[What the exercise asks]
Determine which lines of the records include the word "form", and copy them.
_ _ _ _ _
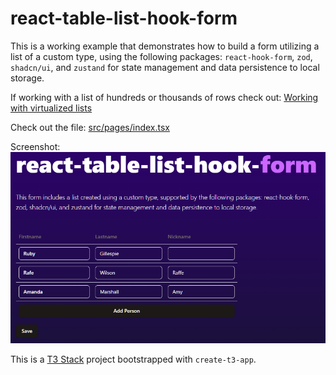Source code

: # react-table-list-hook-form

This is a working example that demonstrates how to build a form utilizing a list of a custom type, using the following packages: `react-hook-form`, `zod`, `shadcn/ui`, and `zustand` for state management and data persistence to local storage.

If working with a list of hundreds or thousands of rows check out: [Working with virtualized lists](https://www.react-hook-form.com/advanced-usage/)

Check out the file: [src/pages/index.tsx](/src/pages/index.tsx)

Screenshot:
![Screenshot of the webpage in this repo.](/public/screenshot.png)

This is a [T3 Stack](https://create.t3.gg/) project bootstrapped with `create-t3-app`.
_ _ _ _ _
[Exercise result]
: # react-table-list-hook-form
This is a working example that demonstrates how to build a form utilizing a list of a custom type, using the following packages: `react-hook-form`, `zod`, `shadcn/ui`, and `zustand` for state management and data persistence to local storage.
If working with a list of hundreds or thousands of rows check out: [Working with virtualized lists](https://www.react-hook-form.com/advanced-usage/)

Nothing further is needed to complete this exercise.